The idea of using wattage as a metric is N watts per square foot of grow space. The underlying idea/goal is that the entire grow space will be filled by the canopy of the plant(s) in the grow space.
Input wattage is only a rough metric. What drives crop yield is the number of photons hitting the canopy. A grow with a modest input wattage, say 30 watts/square foot, can have a great yield if the tent is full whereas a high powered light that's hitting a plant that fill just a limited amount of the grow space is "wasting photons".
The number of plants does impact yield per grow as well as yield per year. If you grow many small plants and cover the grow space, you might get four grows per year whereas, with larger plants that don't quite cover the grow space, you'll get a lower yield per grow and, since they take longer to grow, you might get only three crops. That's not a big deal if you're a personal grower but something to think about if you're growing for others or if you're in the biz.
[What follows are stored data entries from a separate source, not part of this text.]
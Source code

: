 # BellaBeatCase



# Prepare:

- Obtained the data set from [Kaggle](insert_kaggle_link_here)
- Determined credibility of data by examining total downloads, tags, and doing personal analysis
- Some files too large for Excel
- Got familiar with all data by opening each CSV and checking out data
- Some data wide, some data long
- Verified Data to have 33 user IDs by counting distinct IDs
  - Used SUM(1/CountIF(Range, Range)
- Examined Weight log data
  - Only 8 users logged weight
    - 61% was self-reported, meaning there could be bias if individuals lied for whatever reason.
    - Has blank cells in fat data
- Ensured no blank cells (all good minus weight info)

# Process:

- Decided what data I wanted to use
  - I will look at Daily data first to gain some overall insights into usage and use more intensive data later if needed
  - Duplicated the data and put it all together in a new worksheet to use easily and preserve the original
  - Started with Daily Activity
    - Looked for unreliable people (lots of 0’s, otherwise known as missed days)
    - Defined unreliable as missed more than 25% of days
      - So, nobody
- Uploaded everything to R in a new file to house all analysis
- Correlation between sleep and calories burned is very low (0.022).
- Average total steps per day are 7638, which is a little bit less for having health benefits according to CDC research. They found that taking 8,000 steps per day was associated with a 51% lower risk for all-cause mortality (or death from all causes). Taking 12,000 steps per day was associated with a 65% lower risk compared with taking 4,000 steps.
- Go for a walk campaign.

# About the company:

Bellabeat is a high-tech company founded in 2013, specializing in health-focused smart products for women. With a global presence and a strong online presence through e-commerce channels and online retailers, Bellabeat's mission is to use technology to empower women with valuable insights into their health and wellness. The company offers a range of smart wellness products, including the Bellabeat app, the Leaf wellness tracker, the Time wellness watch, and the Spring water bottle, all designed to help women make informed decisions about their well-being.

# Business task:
In terms of input wattage, 30 wats/sq ft is "modest", my preference is for 40 but I will be upping that to 55 watts/sq foot starting with my next grow . The reason for that is that light is how a plant makes food ("nutrients" are not food for a plant - they're akin to vitamins and minerals) and, up to "the light saturation point", the more photons hitting the plant, the larger the crop and the higher quality of the crop, in terms of the amount of secondary metabolites as well as in terms of the ration of flower to plant mass.